= Engine failure on takeoff =

Aircraft situation

Engine failure on takeoff (EFTO) is a situation, when flying an aircraft, where an engine has failed, or is not delivering sufficient power, at any time between brake release and the wheels leaving the ground.

In small airplanes, if the engine failure occurs before V_{R} (Rotation Speed), the pilot should reduce throttles to idle, deploy speed brakes (if equipped), and brake as necessary. If the engine failure occurs just after liftoff, the pilot must make a decision if there is enough runway to achieve an emergency runway landing, or if an off field landing is required. One of the biggest mistakes a pilot can make is attempting to turn around and return to the airport for an emergency landing. If altitude permits, this could be an option (i.e. if at or above 1,000 feet AGL) but most pilots are trained to avoid the obvious tendency to turn around and instead land the plane straight forward.

Common first steps after an EFTO would be to fly at the best glide speed (V_{BG}), retract flaps if airspeed permits, unlatch the door, and land straight ahead. Returning to the airport with a steep turn has a high probability of resulting in a stall or spin. Although it seems counterintuitive, the NTSB has recorded numerous fatal crashes due to this mistake.

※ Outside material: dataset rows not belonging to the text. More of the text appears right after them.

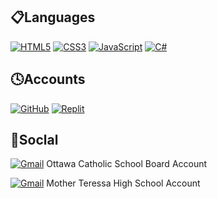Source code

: ## 📋Languages
[![HTML5](https://img.shields.io/badge/html5-%23E34F26.svg?style=for-the-badge&logo=html5&logoColor=white)](https://github.com/Youngwook-Go?tab=repositories&q=&type=&language=html) [![CSS3](https://img.shields.io/badge/css3-%231572B6.svg?style=for-the-badge&logo=css3&logoColor=white)](https://github.com/Youngwook-Go?tab=repositories&q=&type=&language=html) [![JavaScript](https://img.shields.io/badge/javascript-%23323330.svg?style=for-the-badge&logo=javascript&logoColor=%23F7DF1E)](https://github.com/Youngwook-Go?tab=repositories&q=&type=&language=html) [![C#](https://img.shields.io/badge/c%23-%23239120.svg?style=for-the-badge&logo=c-sharp&logoColor=white)](https://github.com/Youngwook-Go?tab=repositories&q=&type=&language=c%23)

## 🕓Accounts
[![GitHub](https://img.shields.io/badge/github-%23121011.svg?style=for-the-badge&logo=github&logoColor=white)](https://github.com/Youngwook-Go)
[![Replit](https://img.shields.io/badge/Replit-DD1200?style=for-the-badge&logo=Replit&logoColor=white)](https://replit.com/@Youngwook-Go)

## 💬Soclal

[![Gmail](https://img.shields.io/badge/Gmail-D14836?style=for-the-badge&logo=gmail&logoColor=white)](mailto:youngwook.go@stu.ocsb.ca)   Ottawa Catholic School Board Account

[![Gmail](https://img.shields.io/badge/Gmail-D14836?style=for-the-badge&logo=gmail&logoColor=white)](mailto:youngwook.go@mths.ca)   Mother Teressa High School Account
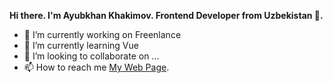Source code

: **Hi there. I'm Ayubkhan Khakimov. Frontend Developer from Uzbekistan 👋.**
- 🔭 I’m currently working on Freenlance
- 🌱 I’m currently learning Vue
- 💞️ I’m looking to collaborate on ...
- 📫 How to reach me [My Web Page](https://pages.github.com/).

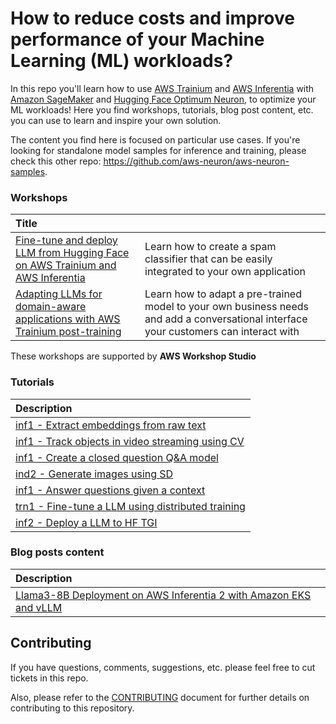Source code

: # How to reduce costs and improve performance of your Machine Learning (ML) workloads?

In this repo you'll learn how to use [AWS Trainium](https://aws.amazon.com/machine-learning/trainium/) and [AWS Inferentia](https://aws.amazon.com/machine-learning/inferentia/) with [Amazon SageMaker](https://aws.amazon.com/sagemaker/) and [Hugging Face Optimum Neuron](https://huggingface.co/docs/optimum-neuron/index), to optimize your ML workloads! Here you find workshops, tutorials, blog post content, etc. you can use to learn and inspire your own solution.


The content you find here is focused on particular use cases. If you're looking for standalone model samples for inference and training, please check this other repo: https://github.com/aws-neuron/aws-neuron-samples. 

### Workshops

|Title||
|:-|:-|
|[Fine-tune and deploy LLM from Hugging Face on AWS Trainium and AWS Inferentia](workshops/01_FineTuneSpamClassifier)|Learn how to create a spam classifier that can be easily integrated to your own application|
|[Adapting LLMs for domain-aware applications with AWS Trainium post-training](workshops/02_DomainAdaptation)|Learn how to adapt a pre-trained model to your own business needs and add a conversational interface your customers can interact with|

These workshops are supported by **AWS Workshop Studio**

### Tutorials

|Description|
|:-|
|[inf1 - Extract embeddings from raw text](tutorials/01_EmbeddingsFromTextWithBert)|
|[inf1 - Track objects in video streaming using CV](tutorials/02_ObjectTrackingSageMakerGStreamer)|
|[inf1 - Create a closed question Q&A model](tutorials/03_QuestionAnsweringMachine)|
|[ind2 - Generate images using SD](tutorials/04_ImageGenerationWithStableDiffusion)|
|[inf1 - Answer questions given a context](tutorials/05_FastQuestionAnsweringWithBertQA)|
|[trn1 - Fine-tune a LLM using distributed training](tutorials/06_FinetuneLLMs)|
|[inf2 - Deploy a LLM to HF TGI](tutorials/07_DeployToInferentiaWithTGI)|

### Blog posts content
|Description|
|:-|
|[Llama3-8B Deployment on AWS Inferentia 2 with Amazon EKS and vLLM](blogs/01_LLama3-8B_Inferentia_EKS_vLLM/)|

## Contributing
If you have questions, comments, suggestions, etc. please feel free to cut tickets in this repo.

Also, please refer to the [CONTRIBUTING](CONTRIBUTING.md) document for further details on contributing to this repository.
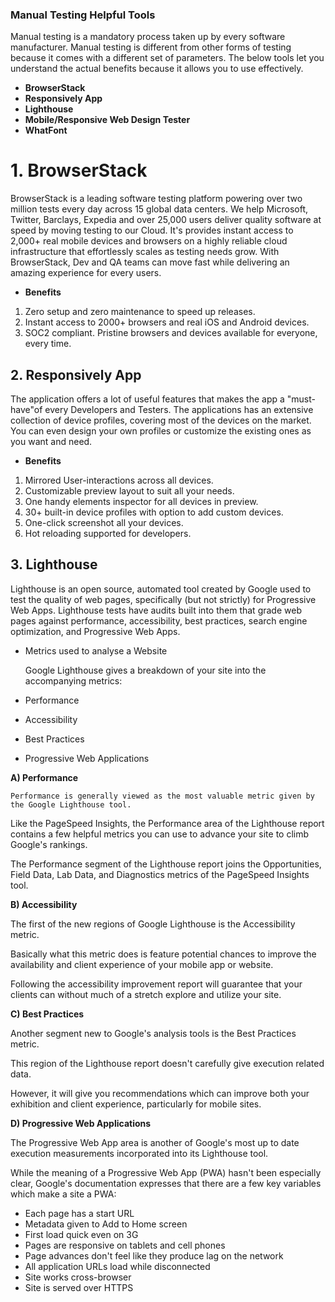 ### Manual Testing Helpful Tools

Manual testing is a mandatory process taken up by every software manufacturer. Manual testing is different from other forms of testing because it comes with a different set of parameters. The below tools let you understand the actual benefits because it allows you to use effectively.

- **BrowserStack**
- **Responsively App**
- **Lighthouse**
- **Mobile/Responsive Web Design Tester**
- **WhatFont**

# 1. BrowserStack 

BrowserStack is a leading software testing platform powering over two million tests every day across 15 global data centers. We help Microsoft, Twitter, Barclays, Expedia and over 25,000 users deliver quality software at speed by moving testing to our Cloud. It's provides instant access to 2,000+ real mobile devices and browsers on a highly reliable cloud infrastructure that effortlessly scales as testing needs grow. With BrowserStack, Dev and QA teams can move fast while delivering an amazing experience for every users.

- **Benefits**
 1. Zero setup and zero maintenance to speed up releases.
 2. Instant access to 2000+ browsers and real iOS and Android devices.
 3. SOC2 compliant. Pristine browsers and devices available for everyone, every time.
 
 
 ##  2. Responsively App

The application offers a lot of useful features that makes the app a "must-have"of every Developers and Testers.
The applications has an extensive collection of device profiles, covering most of the devices on the market. You can even design your own profiles or customize the existing ones as you want and need.

- **Benefits**
1. Mirrored User-interactions across all devices.
2. Customizable preview layout to suit all your needs.
3. One handy elements inspector for all devices in preview.
4. 30+ built-in device profiles with option to add custom devices.
5. One-click screenshot all your devices.
6. Hot reloading supported for developers.


## 3. Lighthouse

Lighthouse is an open source, automated tool created by Google used to test the quality of web pages, specifically (but not strictly) for Progressive Web Apps. Lighthouse tests have audits built into them that grade web pages against performance, accessibility, best practices, search engine optimization, and Progressive Web Apps.

- Metrics used to analyse a Website

  Google Lighthouse gives a breakdown of your site into the accompanying metrics:

 - Performance
 - Accessibility
 - Best Practices
 - Progressive Web Applications

  **A) Performance**

    Performance is generally viewed as the most valuable metric given by the Google Lighthouse tool.

 Like the PageSpeed Insights, the Performance area of the Lighthouse report contains a few helpful metrics you can use to advance your site to climb Google's rankings.

 The Performance segment of the Lighthouse report joins the Opportunities, Field Data, Lab Data, and Diagnostics metrics of the PageSpeed Insights tool.

 **B) Accessibility**

 The first of the new regions of Google Lighthouse is the Accessibility metric.

 Basically what this metric does is feature potential chances to improve the availability and client experience of your mobile app or website.

 Following the accessibility improvement report will guarantee that your clients can without much of a stretch explore and utilize your site.

 **C) Best Practices**

 Another segment new to Google's analysis tools is the Best Practices metric.

 This region of the Lighthouse report doesn't carefully give execution related data.

 However, it will give you recommendations which can improve both your exhibition and client experience, particularly for mobile sites.

   **D) Progressive Web Applications**

  The Progressive Web App area is another of Google's most up to date execution measurements incorporated into its Lighthouse tool.

 While the meaning of a Progressive Web App (PWA) hasn't been especially clear, Google's documentation expresses that there are a few key variables which make a site a PWA:

 - Each page has a start URL
 - Metadata given to Add to Home screen
 - First load quick even on 3G
 - Pages are responsive on tablets and cell phones
 - Page advances don't feel like they produce lag on the network
 - All application URLs load while disconnected
 - Site works cross-browser
 - Site is served over HTTPS


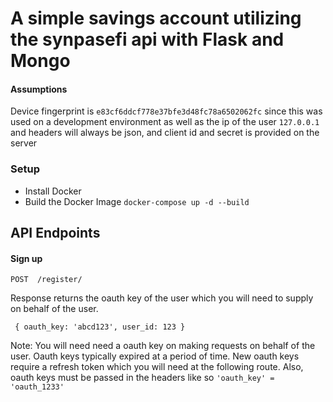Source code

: # A simple savings account utilizing the synpasefi api with Flask and Mongo

#### Assumptions

Device fingerprint is `e83cf6ddcf778e37bfe3d48fc78a6502062fc` since this was used on a development environment as well as the ip of the user `127.0.0.1` and headers will always be json, and client id and secret is provided on the server


### Setup 

* Install Docker
* Build the Docker Image `docker-compose up -d --build`


## API Endpoints

#### Sign up
`POST  /register/`

Response 
returns the oauth key of the user which you will need to supply on behalf of the user.

` { oauth_key: 'abcd123', user_id: 123 }`

Note: You will need need a oauth key on making requests on behalf of the user. Oauth keys typically expired at a period of time. New oauth keys require a refresh token which you will need at the following route. Also, oauth keys must be passed in the headers like so `'oauth_key' = 'oauth_1233'`

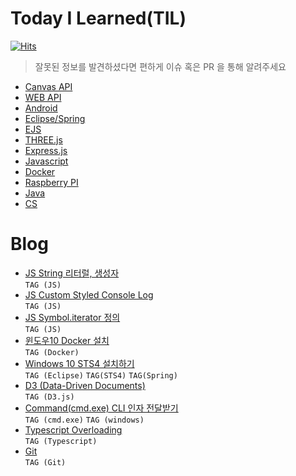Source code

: # Today I Learned(TIL)

[![Hits](https://hits.seeyoufarm.com/api/count/incr/badge.svg?url=https%3A%2F%2Fgithub.com%2Fqrry12b&count_bg=%2379C83D&title_bg=%23555555&icon=&icon_color=%23E7E7E7&title=hits&edge_flat=false)](https://hits.seeyoufarm.com)

> 잘못된 정보를 발견하셨다면 편하게 이슈 혹은 PR 을 통해 알려주세요

* [Canvas API](./HTML5_Canvas/README.md)
* [WEB API](./WEB_API/README.md)
* [Android](./Android/README.md)
* [Eclipse/Spring](./Spring/README.md)
* [EJS](./EJS/README.md)
* [THREE.js](./THREE_JS/README.md)
* [Express.js](./Express_JS/README.md)
* [Javascript](./JavaScript/README.md)
* [Docker](./Docker/README.md)
* [Raspberry PI](./RaspberryPi/README.md)
* [Java](./Java/README.md)
* [CS](./CS/README.md)

# Blog
* [JS String 리터럴, 생성자](https://qrry12b.blogspot.com/2022/03/js-string.html) <br/>`TAG (JS)`   
* [JS Custom Styled Console Log](https://qrry12b.blogspot.com/2022/03/jscustomstyledconsolelog.html)<br/>`TAG (JS)`
* [JS Symbol.iterator 정의](https://qrry12b.blogspot.com/2022/03/js-symbol-iterator.html)<br/>`TAG (JS)`
* [윈도우10 Docker 설치](https://qrry12b.blogspot.com/2022/03/window10-docker-instll.html)<br/>`TAG (Docker)`
* [Windows 10 STS4 설치하기](https://qrry12b.blogspot.com/2022/03/windows-10-sts4-install.html)<br/>`TAG (Eclipse)`  `TAG(STS4)`  `TAG(Spring)`
* [D3 (Data-Driven Documents)](https://qrry12b.blogspot.com/2022/03/d3-data-driven-documents.html)<br/>`TAG (D3.js)`
* [Command(cmd.exe) CLI 인자 전달받기](https://qrry12b.blogspot.com/2022/03/blog-post.html)<br/>`TAG (cmd.exe)`  `TAG (windows)`
* [Typescript Overloading](https://qrry12b.blogspot.com/2022/03/typescript-overloading.html)<br/>`TAG (Typescript)`
* [Git](https://qrry12b.blogspot.com/2022/03/git.html)<br/>`TAG (Git)`
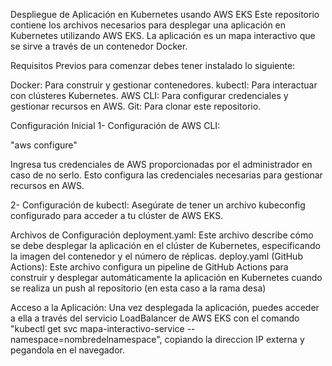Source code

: Despliegue de Aplicación en Kubernetes usando AWS EKS Este repositorio contiene los archivos necesarios para desplegar una aplicación en Kubernetes utilizando AWS EKS. La aplicación es un mapa interactivo que se sirve a través de un contenedor Docker.

Requisitos Previos para comenzar debes tener instalado lo siguiente:

Docker: Para construir y gestionar contenedores. kubectl: Para interactuar con clústeres Kubernetes. AWS CLI: Para configurar credenciales y gestionar recursos en AWS. Git: Para clonar este repositorio.

Configuración Inicial 1- Configuración de AWS CLI:

"aws configure"

Ingresa tus credenciales de AWS proporcionadas por el administrador en caso de no serlo. Esto configura las credenciales necesarias para gestionar recursos en AWS.

2- Configuración de kubectl: Asegúrate de tener un archivo kubeconfig configurado para acceder a tu clúster de AWS EKS.

Archivos de Configuración deployment.yaml: Este archivo describe cómo se debe desplegar la aplicación en el clúster de Kubernetes, especificando la imagen del contenedor y el número de réplicas. deploy.yaml (GitHub Actions): Este archivo configura un pipeline de GitHub Actions para construir y desplegar automáticamente la aplicación en Kubernetes cuando se realiza un push al repositorio (en esta caso a la rama desa)

Acceso a la Aplicación: Una vez desplegada la aplicación, puedes acceder a ella a través del servicio LoadBalancer de AWS EKS con el comando "kubectl get svc mapa-interactivo-service --namespace=nombredelnamespace", copiando la direccion IP externa y pegandola en el navegador.
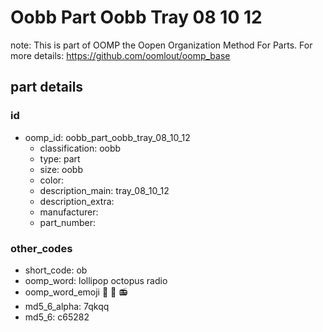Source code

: # Oobb Part Oobb Tray 08 10 12  

note: This is part of OOMP the Oopen Organization Method For Parts. For more details: https://github.com/oomlout/oomp_base

##  part details





### id
* oomp_id: oobb_part_oobb_tray_08_10_12
  * classification: oobb
  * type: part
  * size: oobb
  * color: 
  * description_main: tray_08_10_12
  * description_extra: 
  * manufacturer: 
  * part_number: 

### other_codes
* short_code: ob
* oomp_word: lollipop octopus radio
* oomp_word_emoji :lollipop: :octopus: :radio:
* md5_6_alpha: 7qkqq
* md5_6: c65282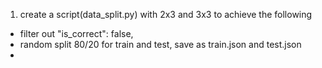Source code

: 1. create a script(data_split.py) with 2x3 and 3x3 to achieve the following
- filter out "is_correct": false,
- random split 80/20 for train and test, save as train.json and test.json
- 


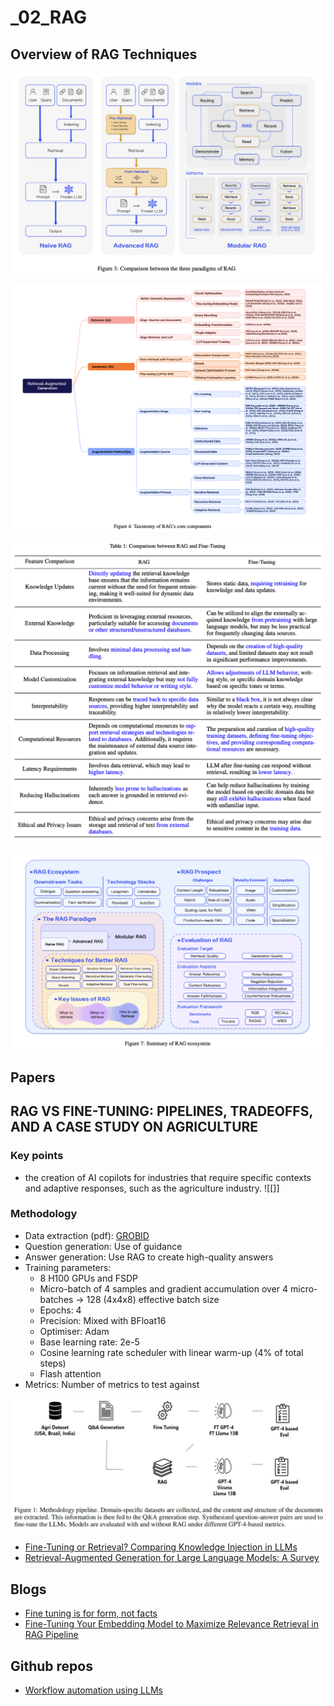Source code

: # _02_RAG

## Overview of RAG Techniques

![](../pics/RAG_compare.png)

![](../pics/taxonomy_RAG.png)

![](../pics/ft_rag_compare.png)

![](../pics/rag_ecosystem.png)


## Papers

## RAG VS FINE-TUNING: PIPELINES, TRADEOFFS, AND A CASE STUDY ON AGRICULTURE

### Key points
- the creation of AI copilots for industries that require specific contexts and adaptive responses, such as the agriculture industry.
![[]]
### Methodology

- Data extraction (pdf): [GROBID](https://github.com/kermitt2/grobid)
- Question generation: Use of guidance
- Answer generation: Use RAG to create high-quality answers
- Training parameters:
	- 8 H100 GPUs and FSDP
	- Micro-batch of 4 samples and gradient accumulation over 4 micro-batches -> 128 (4x4x8) effective batch size
	- Epochs: 4
	- Precision: Mixed with BFloat16
	- Optimiser: Adam
	- Base learning rate: 2e-5
	- Cosine learning rate scheduler with linear warm-up (4% of total steps)
	- Flash attention
- Metrics: Number of metrics to test against

![](attachments/d7e048f0470101f61127a2cff8f5fe7e_MD5.jpeg)

- [Fine-Tuning or Retrieval? Comparing Knowledge Injection in LLMs](https://arxiv.org/pdf/2312.05934.pdf)
- [Retrieval-Augmented Generation for Large Language Models: A Survey](https://arxiv.org/pdf/2312.10997.pdf)





## Blogs

- [Fine tuning is for form, not facts](https://www.anyscale.com/blog/fine-tuning-is-for-form-not-facts)
- [Fine-Tuning Your Embedding Model to Maximize Relevance Retrieval in RAG Pipeline](https://betterprogramming.pub/fine-tuning-your-embedding-model-to-maximize-relevance-retrieval-in-rag-pipeline-2ea3fa231149)


## Github repos

- [Workflow automation using LLMs](https://github.com/lucastononro/llm-food-delivery)

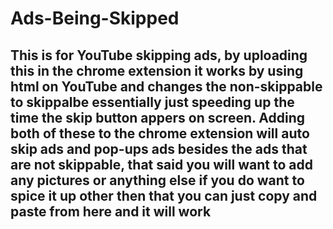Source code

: # Ads-Being-Skipped
## This is for YouTube skipping ads, by uploading this in the chrome extension it works by using html on YouTube and changes the non-skippable to skippalbe essentially just speeding up the time the skip button appers on screen. Adding both of these to the chrome extension will auto skip ads and pop-ups ads besides the ads that are not skippable, that said you will want to add any pictures or anything else if you do want to spice it up other then that you can just copy and paste from here and it will work 

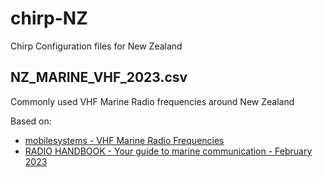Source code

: # chirp-NZ
Chirp Configuration files for New Zealand


## NZ_MARINE_VHF_2023.csv
Commonly used VHF Marine Radio frequencies around New Zealand

Based on:
* [mobilesystems - VHF Marine Radio Frequencies](https://www.mobilesystems.co.nz/news_and_publications/id/51/VHF%20Marine%20Radio%20Frequencies)
* [RADIO HANDBOOK - Your guide to marine communication - February 2023](https://www.maritimenz.govt.nz/media/uhwf5erq/radio-handbook-feb-2023-fourth-edition.pdf)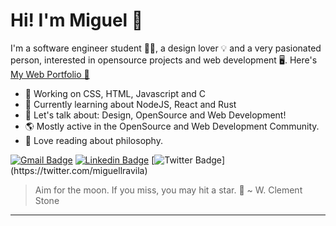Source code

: # Hi! I'm Miguel 👋

I'm a software engineer student 👨‍💻, a design lover 💡 and a very pasionated person, interested in opensource projects and web development 
🖥️. Here's [My Web Portfolio 💙](http://miguelravila.me) 

- 🚀 Working on CSS, HTML, Javascript and C 
- 🌱 Currently learning about NodeJS, React and Rust
- 💭 Let's talk about: Design, OpenSource and Web Development!
- 🌎 Mostly active in the OpenSource and Web Development Community.
- 📖 Love reading about philosophy.

[![Gmail Badge](https://img.shields.io/badge/-miguellravila@gmail.com-c14438?style=for-the-badge&logo=Gmail&logoColor=white&link=mailto:miguellravila@gmail.com)](mailto:miguellravila@gmail.com ) [![Linkedin Badge](https://img.shields.io/badge/-miguellravila-blue?style=for-the-badge&logo=Linkedin&logoColor=white&link=https://www.linkedin.com/in/MiguelRAvila/)](https://www.linkedin.com/in/miguellravila/) [![Twitter Badge](https://img.shields.io/badge/-@miguellravila-1ca0f1?style=for-the-badge&labelColor=1ca0f1&logo=twitter&logoColor=white&link=https://twitter.com/_miguelrravila_)](https://twitter.com/miguellravila) 

> Aim for the moon. If you miss, you may hit a star. 🌟
>   ~ W. Clement Stone
---
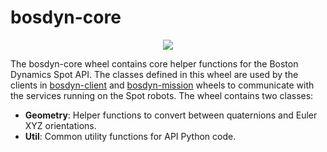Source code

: <!--
Copyright (c) 2022 Boston Dynamics, Inc.  All rights reserved.

Downloading, reproducing, distributing or otherwise using the SDK Software
is subject to the terms and conditions of the Boston Dynamics Software
Development Kit License (20191101-BDSDK-SL).
-->

# bosdyn-core

<p align="center">
<img src="https://www.bostondynamics.com/sites/default/files/2020-05/spot.png" style="max-width:50%;">
</p>

The bosdyn-core wheel contains core helper functions for the Boston Dynamics Spot API. The classes 
defined in this wheel are used by the clients in 
[bosdyn-client](https://pypi.org/project/bosdyn-client/) and 
[bosdyn-mission](https://pypi.org/project/bosdyn-mission/) wheels to communicate with the services 
running on the Spot robots. The wheel contains two classes:
* **Geometry**: Helper functions to convert between quaternions and Euler XYZ orientations.
* **Util**: Common utility functions for API Python code.
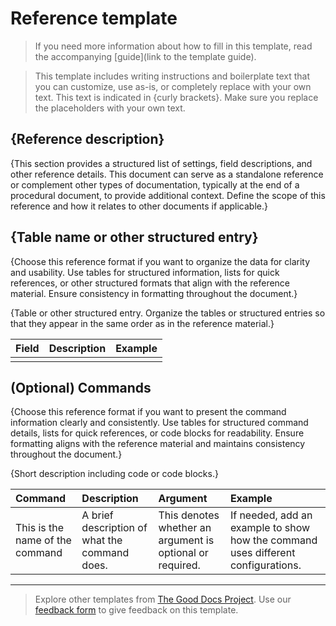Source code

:# Reference template

> If you need more information about how to fill in this template, read the accompanying [guide](link to the template guide).

> This template includes writing instructions and boilerplate text that you can customize, use as-is, or completely replace with your own text. This text is indicated in {curly brackets}. Make sure you replace the placeholders with your own text.

## {Reference description}

{This section provides a structured list of settings, field descriptions, and other reference details. This document can serve as a standalone reference or complement other types of documentation, typically at the end of a procedural document, to provide additional context. Define the scope of this reference and how it relates to other documents if applicable.}

## {Table name or other structured entry}

{Choose this reference format if you want to organize the data for clarity and usability. Use tables for structured information, lists for quick references, or other structured formats that align with the reference material. Ensure consistency in formatting throughout the document.}

{Table or other structured entry. Organize the tables or structured entries so that they appear in the same order as in the reference material.}

| Field | Description | Example  |
| :---- | :---- | :---- |
|  |  |  |

## (Optional) Commands

{Choose this reference format if you want to present the command information clearly and consistently. Use tables for structured command details, lists for quick references, or code blocks for readability. Ensure formatting aligns with the reference material and maintains consistency throughout the document.}

{Short description including code or code blocks.} 

| Command | Description | Argument | Example |
| :---- | :---- | :---- | :---- |
| This is the name of the command | A brief description of what the command does. | This denotes whether an argument is optional or required. | If needed, add an example to show how the command uses different configurations. |

---

> Explore other templates from [The Good Docs Project](https://thegooddocsproject.dev/). Use our [feedback form](https://thegooddocsproject.dev/feedback/?template=Reference%20template%20resources) to give feedback on this template.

In large airplanes e.g. commercial airliners, before the takeoff is commenced, the highest speed from which a safe stop can be achieved on the remaining runway is calculated. This speed is called V_{1}. If the pilot has not initiated a stop when accelerating through V_{1} during the takeoff run, the takeoff generally must continue even in the event of a single engine failure. The takeoff weight will have been limited to ensure it is safe to continue takeoff with one engine inoperative after having accelerated to V_{1} with all engines operating.